Check out, Matplotlib invert y axis

Matplotlib tight_layout legend

Sometimes, when we save a plot with a legend in our machine we find that the legend cut-offs. So, we’ll learn how to solve the problem of legend cut off while saving a plot.

To avoid the cutoff of legend, use the tight_layout() method of pyplot module of matplotlib.

Let’s see an example:

# Import Library

import matplotlib.pyplot as plt

# Create figure

fig = plt.figure(1)

# Plot

plt.plot([1, 2, 3, 4, 5], [1, 0, 1, 0, 1], label='A label')
plt.plot([1, 2, 3, 8, 2.5], [1, 2, 2, 1, 0], label='B label')

# Legend

plt.legend(loc='center left', bbox_to_anchor=(1, 0))

# Savefig

#fig.savefig('Cut-off Legend.png')

# Display

plt.show()
  • Here we import matplotlib.pyplot library and create figure by using plt.figure().
  • After this, we plot a chart and define labels.
  • Then we use plt.legend() method to add a legend in the plot. And we pass loc and bbox_to_anchor parameters and set their value center left, and 1, 0 respectively.
  • To save a plot in your machine, use savefig() method.
matplotlib tight_layout legend
” Jupyter Notebook Output “
matplotlib tight_layout with legend
” Savefig Output “

In the above output, we see that when we save the plot in our machine by using the savefig() method the legends get cut off.

To overcome this problem we use the tight_layout() method.

Example:

# Import Library

import matplotlib.pyplot as plt

# Create figure

fig = plt.figure(1)

# Plot

plt.plot([1, 2, 3, 4, 5], [1, 0, 1, 0, 1], label='A label')
plt.plot([1, 2, 3, 8, 2.5], [1, 2, 2, 1, 0], label='B label')

# Legend

plt.legend(loc='center left', bbox_to_anchor=(1, 0))

# Adjust legend

plt.tight_layout()

# Savefig

fig.savefig('Proper Legend.png')

# Display

plt.show()

Now, here we use plt.tight_layout() method, which is used for auto adjustment of plot, ticklabels, labels, and legends.

matplotlib legend with tight_layout
plt.tight_layout()

In the above output, we use the tight_layput() method to get the proper legend.

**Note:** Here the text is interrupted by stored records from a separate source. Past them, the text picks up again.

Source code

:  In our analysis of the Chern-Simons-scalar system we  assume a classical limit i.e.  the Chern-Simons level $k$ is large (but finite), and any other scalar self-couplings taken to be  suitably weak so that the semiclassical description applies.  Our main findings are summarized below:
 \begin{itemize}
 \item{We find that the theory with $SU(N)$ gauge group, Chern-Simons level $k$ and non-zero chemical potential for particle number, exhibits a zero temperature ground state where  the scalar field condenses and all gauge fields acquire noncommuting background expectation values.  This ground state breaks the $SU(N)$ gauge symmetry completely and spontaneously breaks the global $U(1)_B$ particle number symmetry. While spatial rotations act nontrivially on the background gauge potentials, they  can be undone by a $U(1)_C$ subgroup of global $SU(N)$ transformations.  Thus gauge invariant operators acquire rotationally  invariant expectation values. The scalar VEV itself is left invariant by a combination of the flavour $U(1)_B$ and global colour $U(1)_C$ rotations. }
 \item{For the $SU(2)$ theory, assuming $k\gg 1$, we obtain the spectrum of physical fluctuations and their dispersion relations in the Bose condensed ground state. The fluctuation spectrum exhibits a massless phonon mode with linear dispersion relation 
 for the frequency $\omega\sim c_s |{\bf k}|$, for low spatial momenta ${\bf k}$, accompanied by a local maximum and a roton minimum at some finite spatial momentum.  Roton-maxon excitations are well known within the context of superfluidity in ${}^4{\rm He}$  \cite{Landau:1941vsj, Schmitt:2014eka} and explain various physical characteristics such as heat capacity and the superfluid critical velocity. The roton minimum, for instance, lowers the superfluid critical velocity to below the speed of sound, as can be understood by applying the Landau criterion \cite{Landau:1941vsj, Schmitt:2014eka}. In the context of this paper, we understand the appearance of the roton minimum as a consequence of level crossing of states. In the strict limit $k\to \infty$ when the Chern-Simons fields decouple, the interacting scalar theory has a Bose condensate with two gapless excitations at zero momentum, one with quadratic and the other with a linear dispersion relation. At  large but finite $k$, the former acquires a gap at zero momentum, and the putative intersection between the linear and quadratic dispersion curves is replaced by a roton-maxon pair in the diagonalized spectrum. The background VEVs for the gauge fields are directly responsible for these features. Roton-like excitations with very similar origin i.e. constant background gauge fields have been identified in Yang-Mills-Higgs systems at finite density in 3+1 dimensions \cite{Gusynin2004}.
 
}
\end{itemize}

Read Put legend outside plot matplotlib

Matplotlibb tight_layout bbox

In this section, we’ll learn how to avoid overlapping, cut-offs, and extra space while we save plots in our system. bbox_inches parameter of savefig() method and tight_layout() method of matplotlib helps you to overcome this problem.

Let’s see an example:

# Importing library

import numpy as np
import matplotlib.pyplot as plt

# Create figure and subplots

fig, ax = plt.subplots(2,1, figsize=(8, 5))

# Define Data

x1= np.random.randint(10,size=500)

x2= np.arange(0.0, 30.0 , 0.02) 
y2= np.tan(x2)

# Plot lines

ax[0].plot(x1)
ax[1].plot(x2, y2)

# Add sup tile

fig.suptitle('SUPTITLE', fontsize=24)

# Add xlabel

ax[0].set_xlabel('X-Axis')
ax[1].set_xlabel('X-Axis')

# Add ylabel

ax[0].set_ylabel('Y-Axis')
ax[1].set_ylabel('Y-Axis')

# Auto adjust

plt.tight_layout()
fig.savefig('tight_layout bbox.png', bbox_inches='tight')

# Display

plt.show()
  • In the above example, to define data coordinates, we use randint(), arange(), and tan() methods.
  • After this, to create plot curves, we use the plot() method.
  • suptitle() method is used to add a title to the plot.
  • set_xlabel() and set_yalbel() method is used to add labels at x and y axes respectively.
  • plt.tight_layout() method is to automatically adjust the subplot.
  • We pass the bbox_inches argument to savefig() method and set its value to “tight”, as it removes its extra border.
matplotlib tight_layout bbox
Overlapped Plot
matplotlib tight_layout with bbox
plt.tight_layout() and bbox_inches =’tight’

Check out, Matplotlib save as pdf + 13 examples

Matplotlib tight_layout not applied

In some cases, the tight_layout() method does not work properly. In section, we’ll learn what we have to do in such cases.

Let’s understand the whole concept with the help of an example:

# Import Library

import matplotlib.pyplot as plt

# Create figure

fig = plt.figure(1)

# Define Data

data = np.arange(0.0, 30.0 , 0.02) 
x1 = np.sin(data)
x2 = np.cos(data)

# Plot

plt.plot(data, x1, label='Sin')
plt.plot(data, x2, label='Cos')

# Add legend

plt.legend(loc='center left', bbox_to_anchor=(0.8,-0.1))

# tight_layout

plt.tight_layout()

# display

plt.show()
matplotlib tight_layout not applied

From the above example, we conclude that the tight_layout() method doesn’t work as the legend is overlapping with ticklabels.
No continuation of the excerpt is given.